April 4, 2000
As US stocks go into freefall, investors are once more asking the question - has the internet stock market bubble finally burst?
The US technology index, the Nasdaq, fell more than 500 points on Tuesday, before rebounding to close down 74 points at 4148.
The drop was triggered by a court case ruling against computer software giant Microsoft on Monday.
So far, Microsoft has taken the brunt of the blame for the sell-off.
But, while Judge Jackson's ruling on Monday might have provided the trigger, the news hit a market that was already fragile.
Last week, investors were already starting to exit Nasdaq, as market gurus Abby Joseph Cohen at Goldman Sachs and Mark Mobius at Templetons Fund warned that technology stocks were overpriced.
"In hindsight, technology shares had been ripe for a correction," Scott J.Brown, chief economist at Raymond James & Associates in St Petersburg, said. "The Microsoft news merely provided a handy excuse."
Technology stocks have been under pressure for several weeks.
Many of the newer companies in the sector have not made a profit. Until recently, their shares had risen, as investors bought them, both on expectations of future growth and in the belief that the market would continue to rise.
Many analysts now welcome the fall in value, as it may bring the shares closer to a more realistic and sustainable level.
"This is classic panic selling," Tony Dwyer, chief market strategist at Kirlin Holdings said. "This has nothing to do with Microsoft. This has to do with a Nasdaq market that investor euphoria sent to unsustainable levels."
If technology stocks suffer, then other businesses do as well.
Shares of banks and brokerages were sold off on Tuesday, amidst fears that the market for new equity offerings might dry up.

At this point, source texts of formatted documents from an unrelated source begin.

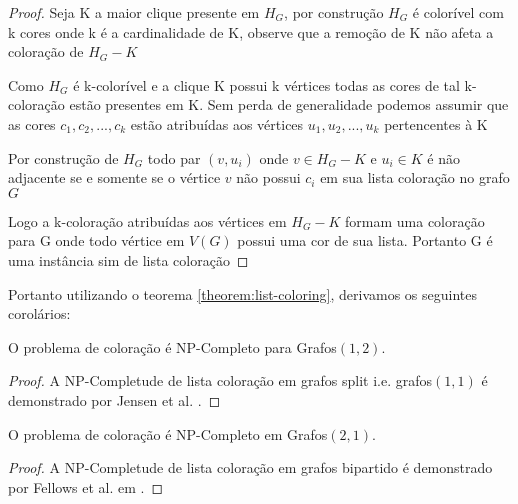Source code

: \begin{proof}
	Seja K a maior clique presente em $H_G$, por construção $H_G$ é colorível com k cores onde k é a cardinalidade de K, observe que a remoção de K não afeta a coloração de $H_G - K$
	
	Como $H_G$ é k-colorível e a clique K possui k vértices todas as cores de tal k-coloração estão presentes em K. Sem perda de generalidade podemos assumir que as cores $c_1,c_2,...,c_k$ estão atribuídas aos vértices $u_1,u_2,...,u_k$ pertencentes à K
	
	Por construção de $H_G$ todo par $(v,u_i)$ onde $v \in H_G - K$ e $u_i \in K$ é não adjacente se e somente se o vértice $v$ não possui $c_i$ em sua lista coloração no grafo $G$
	
	Logo a k-coloração atribuídas aos vértices em $H_G - K$ formam uma coloração para G onde todo vértice em $V(G)$ possui uma cor de sua lista. Portanto G é uma instância sim de lista coloração
\end{proof}
Portanto utilizando o teorema \ref{theorem:list-coloring}, derivamos os seguintes corolários:
\begin{corolario}
	O problema de coloração é NP-Completo para Grafos$(1,2)$.
	\begin{proof}
		A NP-Completude de lista coloração em grafos split i.e. grafos$(1,1)$ é demonstrado por Jensen et al. \cite{jansen1997}.
	\end{proof}
\end{corolario}
\begin{corolario}
	O problema de coloração é NP-Completo em Grafos$(2,1)$.
	\begin{proof}
		A NP-Completude de lista coloração em grafos bipartido é demonstrado por Fellows et al. em \cite{fellows07}.
	\end{proof}
\end{corolario}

Given the growth in new share offerings from internet companies, this has been a lucrative source of earnings for banks.
Most stock market analysts agree that there are many internet stocks that will stand the test of time, and who with time, could even prove to be undervalued.

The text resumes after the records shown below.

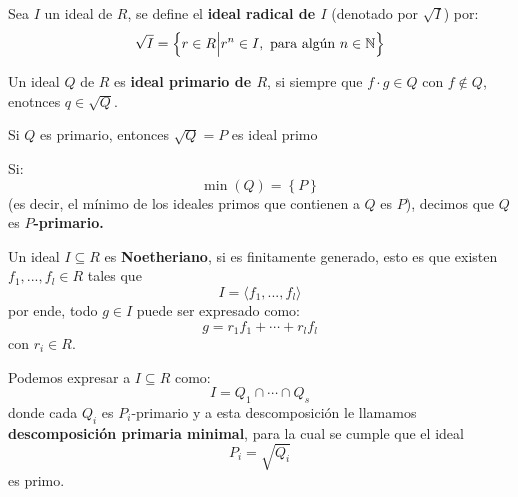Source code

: \documentclass[12pt]{report}
\newcounter{it}
\theoremstyle{largebreak}
\begin{document}
    \begin{mydef}
        Sea $I$ un ideal de $R$, se define el \textbf{ideal radical de $I$} (denotado por $\sqrt{I}$) por:
        \begin{equation*}
            \sqrt{I}=\left\{r\in R\Big|r^n\in I,\textup{ para algún }n\in\mathbb{N} \right\}
        \end{equation*}
    \end{mydef}

    \begin{mydef}
        Un ideal $Q$ de $R$ es \textbf{ideal primario de $R$}, si siempre que $f\cdot g\in Q$ con $f\notin Q$, enotnces $q\in\sqrt{Q}$.
    \end{mydef}

    \begin{obs}
        Si $Q$ es primario, entonces $\sqrt{Q}=P$ es ideal primo
    \end{obs}

    \begin{mydef}
        Si:
        \begin{equation*}
            \min\left(Q\right)=\left\{P \right\}
        \end{equation*}
        (es decir, el mínimo de los ideales primos que contienen a $Q$ es $P$), decimos que $Q$ es \textbf{$P$-primario.}
    \end{mydef}

    \begin{mydef}
        Un ideal $I\subseteq R$ es \textbf{Noetheriano}, si es finitamente generado, esto es que existen $f_1,...,f_l\in R$ tales que
        \begin{equation*}
            I=\langle f_1,...,f_l\rangle
        \end{equation*}
        por ende, todo $g\in I$ puede ser expresado como:
        \begin{equation*}
            g=r_1f_1+\cdots+r_lf_l
        \end{equation*}
        con $r_i\in R$.
    \end{mydef}

    \begin{theor}
        Podemos expresar a $I\subseteq R$ como:
        \begin{equation*}
            I=Q_1\cap\cdots\cap Q_s
        \end{equation*}
        donde cada $Q_i$ es $P_i$-primario y a esta descomposición le llamamos \textbf{descomposición primaria minimal}, para la cual se cumple que el ideal
        \begin{equation*}
            P_i=\sqrt{Q_i}
        \end{equation*}
        es primo.
    \end{theor}
\end{document}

Analysts noted that the sell-off on Wall Street may lessen the chances of the Federal Reserve raising interest rates again at its next meeting on 16 May.

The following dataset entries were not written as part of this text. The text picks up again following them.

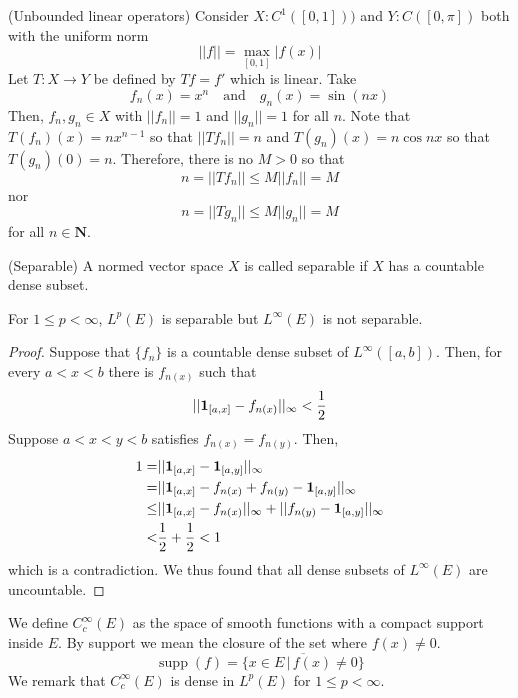 \vspace{2ex}
\begin{ex}
(Unbounded linear operators) Consider $X:C^{1}([0,1]))$ and $Y:C([0,\pi ])$ both with the uniform norm 
\[||f||=\max_{[0,1]}|f(x)|\]
Let $T:X\rightarrow Y$ be defined by $Tf=f'$ which is linear. Take
\[f_{n}(x)=x^{n}\quad \mathrm{and}\quad g_{n}(x)=\sin (nx)\]
Then, $f_{n},g_{n}\in X$ with $||f_{n}||=1$ and $||g_{n}||=1$ for all $n$. Note that $T(f_{n})(x)=nx^{n-1}$ so that $||Tf_{n}||=n$ and $T(g_{n})(x)=n\cos nx$ so that $T(g_{n})(0)=n$. Therefore, there is no $M>0$ so that 
\[n=||Tf_{n}||\leq M||f_{n}||=M\] nor
\[n=||Tg_{n}||\leq M||g_{n}||=M\]
for all $n\in {\bm N}$.
\end{ex}
\vspace{2ex}
\begin{defi}
(Separable) A normed vector space $X$ is called separable if $X$ has a countable dense subset. 
\end{defi}
\vspace{2ex}
\begin{rmk}
For $1\leq p<\infty $, $L^{p}(E)$ is separable but $L^{\infty }(E)$ is not separable.
\end{rmk}
\vspace{2ex}
\begin{proof}
Suppose that $\{f_{n}\}$ is a countable dense subset of $L^{\infty }([a,b])$. Then, for every $a<x<b$ there is $f_{n(x)}$ such that 
\[||{\bf 1}_{[a,x]}-f_{n(x)}||_{\infty }<\dfrac{1}{2}\]
Suppose $a<x<y<b$ satisfies $f_{n(x)}=f_{n(y)}$. Then, 
\begin{align*}
1=&||{\bf 1}_{[a,x]}-{\bf 1}_{[a,y]}||_{\infty }\\
=&||{\bf 1}_{[a,x]}-f_{n(x)}+f_{n(y)}-{\bf 1}_{[a,y]}||_{\infty }\\
\leq &||{\bf 1}_{[a,x]}-f_{n(x)}||_{\infty }+||f_{n(y)}-{\bf 1}_{[a,y]}||_{\infty }\\
<& \dfrac{1}{2}+\dfrac{1}{2}<1
\end{align*}
which is a contradiction. We thus found that all dense subsets of $L^{\infty }(E)$ are uncountable. 
\end{proof}
\vspace{2ex}
\begin{defi}
We define $C^{\infty }_{c}(E)$ as the space of smooth functions with a compact support inside $E$. By support we mean the closure of the set where $f(x)\ne 0$.
\[\mathop{\mathrm{supp}}(f)=\overline{\{x\in E \,|\, f(x)\ne 0 \}}\]
We remark that $C^{\infty }_{c}(E)$ is dense in $L^{p}(E)$ for $1\leq p< \infty $.
\end{defi}
\vspace{2ex}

The US central bank has raised rates five times since last June, in a bid to cool the booming US economy.
The White House said it will not comment on the stock volatility, but said it is watching financial markets and oil prices.
"I do not think that one should judge the strength of the fundamentals of our economy based on the movement of the market over a one-day or even a one-month period," said top US economic advisor Gene Sperling.
"Almost all major forecasters have, if anything, improved their forecast over the last couple of months," he added. "So I think that the underlying fundamentals of our economy remain quite strong."